貴重な足を奪われてしまった島民。湧川さんは「飛行機が電車感覚、タクシー感覚、そういう感覚でみんな乗る。それに乗れないっていうのは困る」と語る。
「病院に通っている方たちとかも、この日はちょっと飛行機が取れなくて行けない、というのが出てきていて。診察が遅れ気味になっている。子供たちの学校行事だったりとかも行けない」(湧川さん)
さらに、島の主要な収入源でもある畜産業にも影響が出ている。湧川さんは「今回1月18日が(牛の)セリだった。去年から次のセリに行けないよっていう話を何名かの購買者さんがしていた」と明かす。
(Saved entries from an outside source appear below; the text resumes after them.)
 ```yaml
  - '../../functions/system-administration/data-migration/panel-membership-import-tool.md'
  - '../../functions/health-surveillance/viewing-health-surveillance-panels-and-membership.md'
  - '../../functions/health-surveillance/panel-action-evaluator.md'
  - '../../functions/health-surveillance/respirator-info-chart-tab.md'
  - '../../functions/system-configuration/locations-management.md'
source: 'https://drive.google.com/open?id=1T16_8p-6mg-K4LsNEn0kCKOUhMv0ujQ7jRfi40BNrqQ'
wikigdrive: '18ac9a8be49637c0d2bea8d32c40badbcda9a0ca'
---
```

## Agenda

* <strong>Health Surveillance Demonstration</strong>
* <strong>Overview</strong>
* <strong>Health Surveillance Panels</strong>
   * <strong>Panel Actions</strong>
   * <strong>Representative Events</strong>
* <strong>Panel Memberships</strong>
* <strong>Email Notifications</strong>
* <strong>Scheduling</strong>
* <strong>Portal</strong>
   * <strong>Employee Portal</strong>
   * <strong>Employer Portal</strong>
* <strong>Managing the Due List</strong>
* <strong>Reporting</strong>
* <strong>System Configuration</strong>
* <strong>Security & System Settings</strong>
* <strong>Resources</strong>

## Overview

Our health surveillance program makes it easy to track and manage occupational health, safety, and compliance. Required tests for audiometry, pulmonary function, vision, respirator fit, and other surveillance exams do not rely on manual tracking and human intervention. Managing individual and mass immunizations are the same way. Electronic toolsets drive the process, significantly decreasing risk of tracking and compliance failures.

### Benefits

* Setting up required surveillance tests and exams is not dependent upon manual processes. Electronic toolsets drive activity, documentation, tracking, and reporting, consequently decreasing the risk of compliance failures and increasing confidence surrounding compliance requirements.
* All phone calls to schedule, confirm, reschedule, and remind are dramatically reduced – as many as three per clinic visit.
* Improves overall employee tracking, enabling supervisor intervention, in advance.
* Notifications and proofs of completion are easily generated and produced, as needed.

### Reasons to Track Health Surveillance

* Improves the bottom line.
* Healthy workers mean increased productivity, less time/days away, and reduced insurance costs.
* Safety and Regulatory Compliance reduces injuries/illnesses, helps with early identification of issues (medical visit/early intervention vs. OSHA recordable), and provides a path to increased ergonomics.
セリの購買者が島に来られないことで、交渉価格が普段より安くなるなど影響が出たという。
また、多良間島で2月に予定していた乳幼児健診が、検査を担う職員らの航空券が取れないため3月に延期する事態も起きた。
多良間村総務財政課の仲間智也課長は「村長がエアコミューター(航空会社)さん、沖縄県の方にこういったことで村民が困っているので、何か対応策は対応してもらえませんかという要請はしております」と述べた。
現在、日本航空グループは臨時便を5便設定するも、抜本的な解決には至っていないという。一部島民からは、規制を求める声も出ているが、難しい面もあるという。
鳥海氏は「子供を預けに行くとか、物を運んですぐそれで帰らなきゃいけないとか、本当に乗った便で帰らなければいけない人も一定数いるので、制限するというのは難しいと思う」と指摘する。
「ファンの人たちもむしろ応援している。“修行”することによって、離島路線の搭乗率に寄与している、特に離島路線は自治体の支援があって成り立っているというのもあるので」
湧川さんは「悪いことをしているわけではないので、この方たちを責めることもできない。本当に誰も責められない。(怒りを)どこにぶつけていいのかっていうのは、島民もすごい難しい問題に直面していますね」と複雑な胸中を語った。